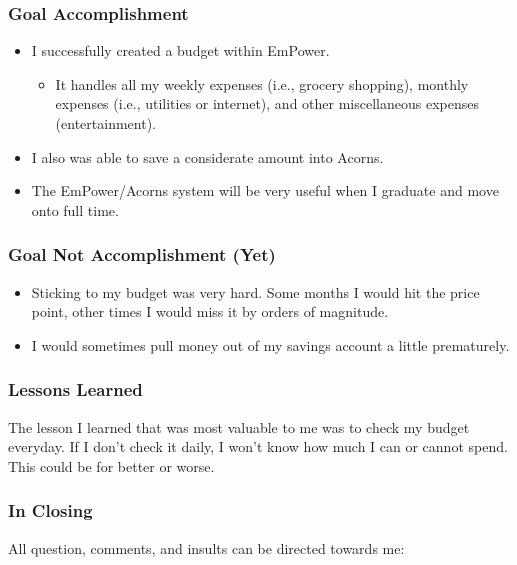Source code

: \documentclass[xclolor=dvipsnames]{beamer}            %
\begin{document}
\begin{darkframes}
    \begin{frame}
        \frametitle{Goal Accomplishment}

        \begin{itemize}
            \item I successfully created a budget within EmPower.

                \begin{itemize}
                    \item It handles all my weekly expenses (i.e., grocery shopping), monthly expenses (i.e., utilities or internet), and other miscellaneous expenses (entertainment).
                \end{itemize}

            \item I also was able to save a considerate amount into Acorns.

            \item The EmPower/Acorns system will be very useful when I graduate and move onto full time.
        \end{itemize}
    \end{frame}

    \begin{frame}
        \frametitle{Goal Not Accomplishment (Yet)}

        \begin{itemize}
            \item Sticking to my budget was very hard. Some months I would hit the price point, other times I would miss it by orders of magnitude.
            \item I would sometimes pull money out of my savings account a little prematurely.
        \end{itemize}
    \end{frame}


    \begin{frame}
        \frametitle{Lessons Learned}

        The lesson I learned that was most valuable to me was to check my budget everyday. If I don't check it daily, I won't know how much I can or cannot spend. This could be for better or worse.

    \end{frame}

    \begin{frame}
        \frametitle{In Closing}

        All question, comments, and insults can be directed towards me:


\end{frame}
\end{darkframes}
\end{document}
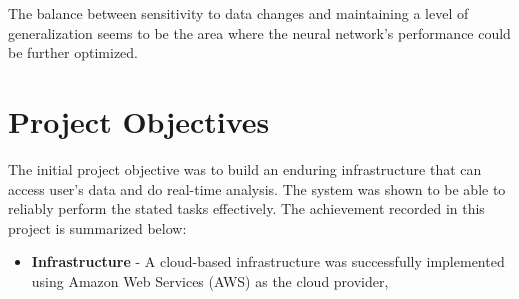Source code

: The balance between sensitivity to data changes and maintaining a level of generalization seems to be the area where the neural network's performance could be further optimized.

\section{Project Objectives}
The initial project objective was to build an enduring infrastructure that can access user's data and do real-time analysis. The system was shown to be able to reliably 
perform the stated tasks effectively. The achievement recorded in this project is summarized below:
\begin{itemize}
\item \textbf{Infrastructure} - A cloud-based infrastructure was successfully implemented using Amazon Web Services (AWS) as the cloud provider,  
\end{itemize}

────────────────

## Try it
Search the entries above for the string "could", and report each line where it occurs.

## Answer to the exercise
        The lesson I learned that was most valuable to me was to check my budget everyday. If I don't check it daily, I won't know how much I can or cannot spend. This could be for better or worse.
: The balance between sensitivity to data changes and maintaining a level of generalization seems to be the area where the neural network's performance could be further optimized.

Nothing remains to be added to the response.